**Aim of the task**
Please print the entries below exactly, from the line with "### How to get" through the line with "### GPT-4o in OpenAI", including both of those lines and leaving out all others.

Collected data

Segment Open

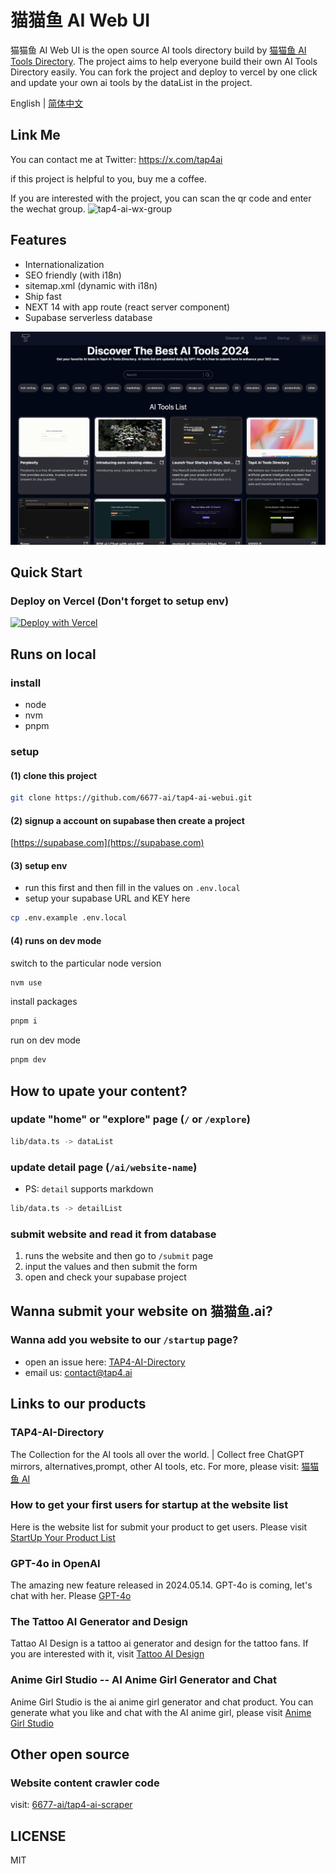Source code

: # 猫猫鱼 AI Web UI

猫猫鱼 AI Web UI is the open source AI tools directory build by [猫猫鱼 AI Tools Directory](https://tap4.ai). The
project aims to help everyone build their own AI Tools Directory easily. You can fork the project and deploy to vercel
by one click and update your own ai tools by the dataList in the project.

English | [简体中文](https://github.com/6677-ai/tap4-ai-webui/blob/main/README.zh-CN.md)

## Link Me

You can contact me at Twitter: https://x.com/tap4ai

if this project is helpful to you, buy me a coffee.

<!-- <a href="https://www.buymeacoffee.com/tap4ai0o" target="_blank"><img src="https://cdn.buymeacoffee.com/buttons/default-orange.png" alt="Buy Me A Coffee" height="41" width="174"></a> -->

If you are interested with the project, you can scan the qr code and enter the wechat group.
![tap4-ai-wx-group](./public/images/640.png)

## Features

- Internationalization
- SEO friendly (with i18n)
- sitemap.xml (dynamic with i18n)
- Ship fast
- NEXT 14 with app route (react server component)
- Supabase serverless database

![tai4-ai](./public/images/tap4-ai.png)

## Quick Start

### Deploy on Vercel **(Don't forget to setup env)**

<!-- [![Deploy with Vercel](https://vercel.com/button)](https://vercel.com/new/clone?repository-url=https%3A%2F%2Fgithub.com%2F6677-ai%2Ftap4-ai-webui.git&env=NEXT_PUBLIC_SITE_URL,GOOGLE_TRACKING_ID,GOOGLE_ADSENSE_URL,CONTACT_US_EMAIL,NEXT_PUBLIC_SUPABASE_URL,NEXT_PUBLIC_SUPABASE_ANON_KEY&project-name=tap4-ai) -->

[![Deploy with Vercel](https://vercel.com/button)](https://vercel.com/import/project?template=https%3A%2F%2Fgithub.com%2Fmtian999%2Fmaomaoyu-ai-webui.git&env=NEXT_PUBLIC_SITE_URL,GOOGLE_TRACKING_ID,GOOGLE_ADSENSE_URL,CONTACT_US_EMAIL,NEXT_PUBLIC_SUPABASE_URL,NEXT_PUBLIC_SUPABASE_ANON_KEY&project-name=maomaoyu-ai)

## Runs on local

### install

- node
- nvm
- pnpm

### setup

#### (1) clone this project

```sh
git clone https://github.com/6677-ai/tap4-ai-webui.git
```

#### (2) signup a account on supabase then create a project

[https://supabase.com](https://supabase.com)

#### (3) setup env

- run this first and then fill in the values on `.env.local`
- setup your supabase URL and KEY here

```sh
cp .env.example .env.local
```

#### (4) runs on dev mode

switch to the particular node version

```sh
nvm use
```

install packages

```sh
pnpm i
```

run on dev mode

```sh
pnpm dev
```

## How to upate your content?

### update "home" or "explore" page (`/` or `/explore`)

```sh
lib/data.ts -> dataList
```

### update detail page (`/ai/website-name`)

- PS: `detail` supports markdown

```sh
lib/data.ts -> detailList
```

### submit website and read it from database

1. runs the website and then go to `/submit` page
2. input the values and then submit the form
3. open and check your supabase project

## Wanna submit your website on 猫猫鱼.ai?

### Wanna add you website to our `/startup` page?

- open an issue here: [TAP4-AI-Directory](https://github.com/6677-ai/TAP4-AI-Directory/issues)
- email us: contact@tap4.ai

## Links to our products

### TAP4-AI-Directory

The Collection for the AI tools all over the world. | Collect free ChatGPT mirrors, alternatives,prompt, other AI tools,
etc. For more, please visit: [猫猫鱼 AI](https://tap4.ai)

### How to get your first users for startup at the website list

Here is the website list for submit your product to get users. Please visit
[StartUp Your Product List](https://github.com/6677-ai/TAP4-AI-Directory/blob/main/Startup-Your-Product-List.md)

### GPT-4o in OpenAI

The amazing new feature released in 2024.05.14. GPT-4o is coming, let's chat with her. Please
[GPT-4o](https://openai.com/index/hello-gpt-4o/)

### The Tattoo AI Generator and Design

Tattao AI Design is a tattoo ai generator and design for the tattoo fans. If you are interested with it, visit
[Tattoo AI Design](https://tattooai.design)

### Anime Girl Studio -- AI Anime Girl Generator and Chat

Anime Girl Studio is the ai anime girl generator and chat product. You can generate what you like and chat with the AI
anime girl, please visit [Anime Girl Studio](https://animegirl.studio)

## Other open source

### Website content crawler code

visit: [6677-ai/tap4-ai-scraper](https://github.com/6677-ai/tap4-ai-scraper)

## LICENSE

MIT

Segment Closed

**Solution for this exercise**
### How to get your first users for startup at the website list

Here is the website list for submit your product to get users. Please visit
[StartUp Your Product List](https://github.com/6677-ai/TAP4-AI-Directory/blob/main/Startup-Your-Product-List.md)

### GPT-4o in OpenAI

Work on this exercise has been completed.